Normally, taking the lights off the tree is a major task. I like having a tree bright enough to read by; hence it generally has a few hundred lights on it. Excuse me—a few hundred strings of lights. I like to illuminate each individual pine needle, you see. This caused some domestic tension two years ago, which was the last year with our old permanent tree. The de-lighting had fallen to Trash for some reason, and she was distinctly unimpressed with the quasi-Gordian techniques I'd used. She ended up using pliers, wire cutters, and hedge trimmers. And when she was done with me, she finished taking the lights down.

With a real tree, you don't have to worry about bending or breaking branches. That can even facilitate the process. Here, my life was made easier by my ability to snap off branches that were as thick, yet as brittle, as Mickey Rooney's femur. Kind of a shame that Trash had bothered to clean up the needles in between the ornaments and the lights. The new circle, she be unbroken.

Reaching into the very center of the tree to unravel the lights I'd wrapped around the trunk was a little dicey. It was like giving CPR to a cactus. And all of the sap left in the tree ended up on my hands, which, combined with the innumerable little scratches I'd sustained, made it look as if I'd tried to bathe one of the cats in molasses.

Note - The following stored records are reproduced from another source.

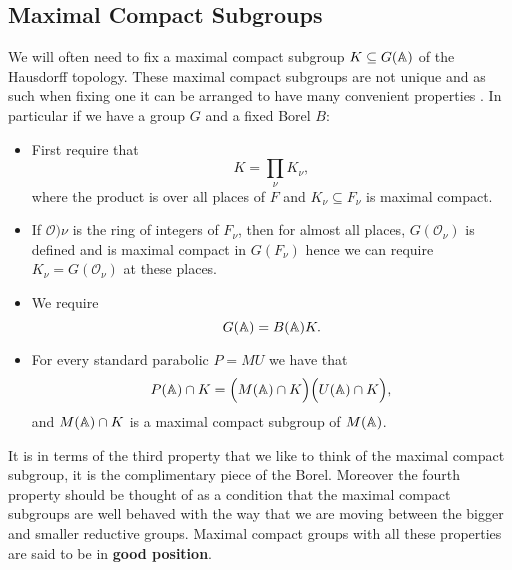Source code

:     \subsection{Maximal Compact Subgroups}\label{max_compact_subgroup}
    We will often need to fix a maximal compact subgroup \(K\subseteq G(\A)\) of the Hausdorff topology. These maximal compact subgroups are not unique and as such when fixing one it can be arranged to have many convenient properties \cite[I.1.4]{moeglinSpectralDecompositionEisenstein1995}. In particular if we have a group \(G\) and a fixed Borel \(B\):
    \begin{itemize}
        \item First require that 
        \[K = \prod_\nu K_\nu,\]
        where the product is over all places of \(F\) and \(K_\nu\subseteq F_\nu\) is maximal compact.
        \item If \(\mathcal{O})\nu\) is the ring of integers of \(F_\nu\), then for almost all places, \(G(\mathcal{O}_{\nu})\) is defined and is maximal compact in \(G(F_\nu)\) hence we can require \(K_\nu = G(\mathcal{O}_{\nu})\) at these places. 
        \item We require 
        \[G(\A) = B(\A)K.\]
        \item For every standard parabolic \(P = MU\) we have that 
        \[P(\A)\cap K = \Bigl( M(\A)\cap K \Bigr) \Bigl( U(\A)\cap K \Bigr),\]
        and \(M(\A)\cap K\) is a maximal compact subgroup of \(M(\A)\).
    \end{itemize}
     It is in terms of the third property that we like to think of the maximal compact subgroup, it is the complimentary piece of the Borel. Moreover the fourth property should be thought of as a condition that the maximal compact subgroups are well behaved with the way that we are moving between the bigger and smaller reductive groups.
    Maximal compact groups with all these properties are said to be in \textbf{good position}.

By the time I was finished, there were large sections of the tree that were entirely bald. It was more Charlie Brown than Charlie Brown's tree, and at seven-and-a-half feet, it was like a monument to mortality. The tree stand still held it upright, which was the only thing that kept it from looking like a small-scale replica of the Tunguska site. Instead, it looked like a free-standing central nervous system. "Hey, kids, it's time to decorate the Christmas spinal cord! Don't forget to get ornaments on all the ganglia!"

Last year after taking the tree down I picked up a grocery bag full of fallen needles and branches. This year there were two bags, plus whatever got sucked up into the shop-vac. I imagine I could use them to create some kind of incendiary device, but there are need-to-have things, and there are nice-to-have things.

Anyway, this big old tree that weighed something like fifty pounds when I wrestled it into the house on Thanksgiving weekend tipped the scales at about a pound and a half when I strolled back out with it, one hand jauntily around the mid-trunk region. It's in the back yard, next to the chiminea. I should probably cover it up in case the sun comes out. The thing's probably more flammable than a vampire at this point.

But I swear, next year I'm totally going to keep on top of the tree-watering. Strat might turn into a four-footed sugar cube, but he'll understand.

Today's best search phrase: "How to console someone with hyperthyroidism." Finally, something I can help out with. Try saying something like this: "You know, people spend so much money on makeup to draw attention to their eyes, but you don't have to because of the way yours bug out now." No need to thank me. I'm just glad to be able to give back a little.